The teams groaned, Hal even let out a fake sob. Y/n just turned to him.
“Yeah, this dude bought his boyfriend a birthday gift and it was a skeleton, because that’s what the guy wanted for some reason. The dude thought his boyfriend would put it in his art studio, but he put it in their shared room!” Flash rambled.
“Oh?” Y/n said, smiling.
“Yeah, and it slowly started creeping the dude out, and he started hearing the skeleton talk to him. Saying, ‘you are going to die’, or something like that/ So the dude slowly started to go crazy, begging the skeleton to at least change the sentence. He was dusting it one day while begging it to quit saying that, and the skeleton stopped and said ‘you will be dead… someday’.” The hero finished up.
Y/n chuckled, “I mean you gotta start somewhere.”
“That’s what he said after!” Flash yelled. “It’s a really good book. I love it.”
“What’s the name?” Y/n asked.
“When You Are Engulfed in Flames. If you want, I can lend it to you.”
“Sure.” Y/n said, looking back at his phone.
When Barry looked back at his team, they were all staring at them. “Done with your book club meeting?” Cyborg meeting.
“Ye-” Barry was cut off by y/n again.
Y/n turned his phone to the man. “Is this the book?” He asked.
Oliver groaned, hitting his head on the table and just laying there. Bruce’s head was buried in his hands. Clark just waited. Diana just tried to talk through the conversation.
Barry’s expression lit up. “Yeah!

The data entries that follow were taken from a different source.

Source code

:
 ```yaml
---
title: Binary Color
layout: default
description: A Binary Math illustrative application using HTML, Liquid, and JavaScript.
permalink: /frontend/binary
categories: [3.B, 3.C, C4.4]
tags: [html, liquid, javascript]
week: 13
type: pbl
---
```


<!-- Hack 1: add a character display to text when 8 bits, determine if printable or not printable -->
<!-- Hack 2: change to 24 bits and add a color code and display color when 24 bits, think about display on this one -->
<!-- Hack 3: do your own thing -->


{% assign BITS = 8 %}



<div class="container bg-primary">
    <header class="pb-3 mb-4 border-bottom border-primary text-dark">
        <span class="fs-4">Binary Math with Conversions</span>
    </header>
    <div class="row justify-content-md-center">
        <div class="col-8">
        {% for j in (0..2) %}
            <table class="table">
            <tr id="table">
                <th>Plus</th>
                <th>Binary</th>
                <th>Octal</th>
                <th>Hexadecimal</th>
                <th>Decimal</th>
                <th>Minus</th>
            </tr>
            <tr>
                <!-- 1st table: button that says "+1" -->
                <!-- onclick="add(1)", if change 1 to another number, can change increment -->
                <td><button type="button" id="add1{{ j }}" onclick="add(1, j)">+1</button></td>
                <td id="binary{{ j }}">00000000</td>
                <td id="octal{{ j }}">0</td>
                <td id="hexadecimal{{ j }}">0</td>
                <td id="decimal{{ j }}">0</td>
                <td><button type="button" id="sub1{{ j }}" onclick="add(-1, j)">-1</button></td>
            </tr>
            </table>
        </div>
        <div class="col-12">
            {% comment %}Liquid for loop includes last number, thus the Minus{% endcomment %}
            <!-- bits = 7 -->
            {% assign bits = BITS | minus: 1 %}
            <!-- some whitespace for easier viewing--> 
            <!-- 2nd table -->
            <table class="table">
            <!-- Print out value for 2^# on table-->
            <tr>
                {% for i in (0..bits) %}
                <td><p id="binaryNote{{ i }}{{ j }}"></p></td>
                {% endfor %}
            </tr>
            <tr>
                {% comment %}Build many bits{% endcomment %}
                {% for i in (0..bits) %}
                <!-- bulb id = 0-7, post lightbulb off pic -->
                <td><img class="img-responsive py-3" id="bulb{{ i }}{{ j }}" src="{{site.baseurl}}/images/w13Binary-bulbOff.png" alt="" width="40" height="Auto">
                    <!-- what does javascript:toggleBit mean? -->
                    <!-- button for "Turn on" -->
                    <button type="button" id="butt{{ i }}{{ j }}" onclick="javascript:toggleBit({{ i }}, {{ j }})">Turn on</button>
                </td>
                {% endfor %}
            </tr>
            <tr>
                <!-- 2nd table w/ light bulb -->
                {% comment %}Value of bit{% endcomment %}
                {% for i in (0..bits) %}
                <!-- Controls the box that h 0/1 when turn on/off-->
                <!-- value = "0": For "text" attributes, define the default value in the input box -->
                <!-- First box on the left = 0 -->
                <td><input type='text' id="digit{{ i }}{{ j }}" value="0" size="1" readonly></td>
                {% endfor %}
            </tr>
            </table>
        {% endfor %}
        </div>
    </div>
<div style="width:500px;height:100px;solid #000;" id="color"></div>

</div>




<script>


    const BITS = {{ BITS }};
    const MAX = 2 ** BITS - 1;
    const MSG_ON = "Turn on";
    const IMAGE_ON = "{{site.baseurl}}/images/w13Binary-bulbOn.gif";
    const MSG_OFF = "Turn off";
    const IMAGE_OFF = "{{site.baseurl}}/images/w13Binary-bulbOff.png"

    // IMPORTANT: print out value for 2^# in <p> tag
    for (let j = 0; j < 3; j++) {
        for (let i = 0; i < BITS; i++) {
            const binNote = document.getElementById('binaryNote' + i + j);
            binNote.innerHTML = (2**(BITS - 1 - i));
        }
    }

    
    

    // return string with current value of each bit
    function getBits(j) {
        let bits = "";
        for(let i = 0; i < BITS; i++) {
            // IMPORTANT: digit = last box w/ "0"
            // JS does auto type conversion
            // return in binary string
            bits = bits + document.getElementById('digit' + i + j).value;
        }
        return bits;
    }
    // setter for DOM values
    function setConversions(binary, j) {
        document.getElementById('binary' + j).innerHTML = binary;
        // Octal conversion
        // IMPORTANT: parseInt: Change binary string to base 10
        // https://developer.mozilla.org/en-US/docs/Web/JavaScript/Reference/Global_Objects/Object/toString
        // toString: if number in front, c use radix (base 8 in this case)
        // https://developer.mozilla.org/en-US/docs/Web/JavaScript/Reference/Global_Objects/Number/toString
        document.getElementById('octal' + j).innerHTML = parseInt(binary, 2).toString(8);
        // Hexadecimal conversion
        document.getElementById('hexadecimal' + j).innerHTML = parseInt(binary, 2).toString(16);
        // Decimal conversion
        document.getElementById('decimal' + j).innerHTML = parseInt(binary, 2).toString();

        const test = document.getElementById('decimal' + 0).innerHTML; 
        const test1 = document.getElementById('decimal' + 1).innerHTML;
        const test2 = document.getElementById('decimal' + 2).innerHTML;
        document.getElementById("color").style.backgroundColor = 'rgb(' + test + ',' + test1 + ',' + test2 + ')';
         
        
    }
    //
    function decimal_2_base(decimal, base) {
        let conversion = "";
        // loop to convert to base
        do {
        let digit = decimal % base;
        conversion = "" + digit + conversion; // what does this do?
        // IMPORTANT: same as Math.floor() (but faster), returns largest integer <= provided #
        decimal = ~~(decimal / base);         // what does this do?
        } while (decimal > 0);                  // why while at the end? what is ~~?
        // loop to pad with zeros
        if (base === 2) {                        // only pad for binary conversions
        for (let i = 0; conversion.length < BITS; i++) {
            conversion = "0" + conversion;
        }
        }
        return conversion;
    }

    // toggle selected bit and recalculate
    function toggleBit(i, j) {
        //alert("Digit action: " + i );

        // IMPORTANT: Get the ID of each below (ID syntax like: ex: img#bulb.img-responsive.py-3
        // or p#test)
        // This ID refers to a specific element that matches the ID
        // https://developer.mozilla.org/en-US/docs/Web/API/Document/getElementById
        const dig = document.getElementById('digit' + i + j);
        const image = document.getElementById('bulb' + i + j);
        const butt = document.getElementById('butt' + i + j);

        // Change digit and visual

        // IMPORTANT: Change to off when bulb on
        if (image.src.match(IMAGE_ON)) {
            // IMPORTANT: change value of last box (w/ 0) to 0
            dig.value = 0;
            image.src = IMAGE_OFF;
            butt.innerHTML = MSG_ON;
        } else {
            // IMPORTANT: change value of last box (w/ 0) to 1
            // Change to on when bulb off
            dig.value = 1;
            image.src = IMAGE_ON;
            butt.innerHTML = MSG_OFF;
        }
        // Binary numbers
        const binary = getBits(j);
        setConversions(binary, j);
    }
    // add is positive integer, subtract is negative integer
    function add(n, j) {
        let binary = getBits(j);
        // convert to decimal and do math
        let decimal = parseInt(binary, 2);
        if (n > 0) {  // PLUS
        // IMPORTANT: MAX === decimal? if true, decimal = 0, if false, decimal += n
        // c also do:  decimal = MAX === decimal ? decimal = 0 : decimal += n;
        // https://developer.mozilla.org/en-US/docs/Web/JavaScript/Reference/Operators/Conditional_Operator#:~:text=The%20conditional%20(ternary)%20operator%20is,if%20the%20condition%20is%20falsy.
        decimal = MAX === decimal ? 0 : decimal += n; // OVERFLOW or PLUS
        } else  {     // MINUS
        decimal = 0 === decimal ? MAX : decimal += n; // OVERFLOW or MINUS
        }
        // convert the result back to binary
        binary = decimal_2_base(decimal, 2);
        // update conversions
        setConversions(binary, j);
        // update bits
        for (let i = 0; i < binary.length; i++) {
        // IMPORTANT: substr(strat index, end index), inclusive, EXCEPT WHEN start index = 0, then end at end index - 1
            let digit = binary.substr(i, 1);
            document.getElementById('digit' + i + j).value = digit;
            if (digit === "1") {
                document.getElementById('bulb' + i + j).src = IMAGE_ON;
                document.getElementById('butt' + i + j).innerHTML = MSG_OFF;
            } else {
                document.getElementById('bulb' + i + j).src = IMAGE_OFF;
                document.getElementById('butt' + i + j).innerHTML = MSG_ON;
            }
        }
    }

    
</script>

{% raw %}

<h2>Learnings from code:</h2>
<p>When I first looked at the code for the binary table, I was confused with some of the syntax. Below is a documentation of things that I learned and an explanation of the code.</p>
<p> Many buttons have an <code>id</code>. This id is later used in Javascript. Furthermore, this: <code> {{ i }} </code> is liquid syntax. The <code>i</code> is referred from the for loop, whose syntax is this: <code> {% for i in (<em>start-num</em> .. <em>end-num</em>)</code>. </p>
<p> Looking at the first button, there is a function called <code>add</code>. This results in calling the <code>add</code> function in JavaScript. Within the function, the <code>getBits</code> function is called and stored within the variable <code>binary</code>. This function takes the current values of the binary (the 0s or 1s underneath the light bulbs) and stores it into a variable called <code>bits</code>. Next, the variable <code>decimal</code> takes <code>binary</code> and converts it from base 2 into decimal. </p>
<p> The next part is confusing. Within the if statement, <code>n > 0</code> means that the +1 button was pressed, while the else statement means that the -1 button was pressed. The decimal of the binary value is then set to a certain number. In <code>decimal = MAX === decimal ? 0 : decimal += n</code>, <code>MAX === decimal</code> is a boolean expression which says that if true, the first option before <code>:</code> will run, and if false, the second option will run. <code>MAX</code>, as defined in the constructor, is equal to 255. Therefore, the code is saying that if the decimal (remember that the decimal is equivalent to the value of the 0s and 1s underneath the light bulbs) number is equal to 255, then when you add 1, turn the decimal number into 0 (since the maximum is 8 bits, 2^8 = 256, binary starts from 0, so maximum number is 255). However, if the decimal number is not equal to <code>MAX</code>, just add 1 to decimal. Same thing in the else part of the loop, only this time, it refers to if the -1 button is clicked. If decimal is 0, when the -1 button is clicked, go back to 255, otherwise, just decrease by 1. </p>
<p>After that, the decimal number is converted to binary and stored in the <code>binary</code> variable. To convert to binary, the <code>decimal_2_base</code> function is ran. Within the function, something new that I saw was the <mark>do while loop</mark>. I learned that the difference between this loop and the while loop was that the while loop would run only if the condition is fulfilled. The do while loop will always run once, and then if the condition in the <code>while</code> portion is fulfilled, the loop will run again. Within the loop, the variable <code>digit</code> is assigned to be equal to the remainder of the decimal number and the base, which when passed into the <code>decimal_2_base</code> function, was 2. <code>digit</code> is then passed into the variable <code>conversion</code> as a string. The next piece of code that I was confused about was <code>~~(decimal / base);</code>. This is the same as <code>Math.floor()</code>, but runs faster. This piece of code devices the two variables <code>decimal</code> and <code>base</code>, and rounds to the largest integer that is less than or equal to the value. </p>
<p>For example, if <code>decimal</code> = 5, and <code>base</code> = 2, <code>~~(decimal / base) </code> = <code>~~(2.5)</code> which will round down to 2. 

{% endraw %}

Isn’t the cover so cool?” He asked, excited.
“It is.”
“That’s actually an old painting from way back when.” Barry joked.
“Really?” Y/n asked.
“I’m pretty sure!”
Y/n looked back at the book covered and smiled. “Huh. You learn something new everyday.
“Not how to shut up, that’s for sure.” Bruce mumbled.
“Shut the fuck up, spoiled rich punk.” Y/n said back,
“Punk originated from the 1500's. They called prostitutes that.” Barry pointed out.
“Bruce, are you a prostitute?” Y/n asked.
Barry nodded, smiling. “Now it means someone who is worthless or unimportant.”
“Bruce, are you worthless or unimportant?”
“No.”
“…. Whatever gets your punk ass asleep, I guess…” Y/n said. Bruce glared at y/n while y/n just stared at him.
“I’m gonna kill you.” Bruce said.
“If you can’t kill someone for hurting your kid you definitely aren't gonna kill me.”
“Foul!” Hal said, laughing. “He does not deserve to get attacked so hard!”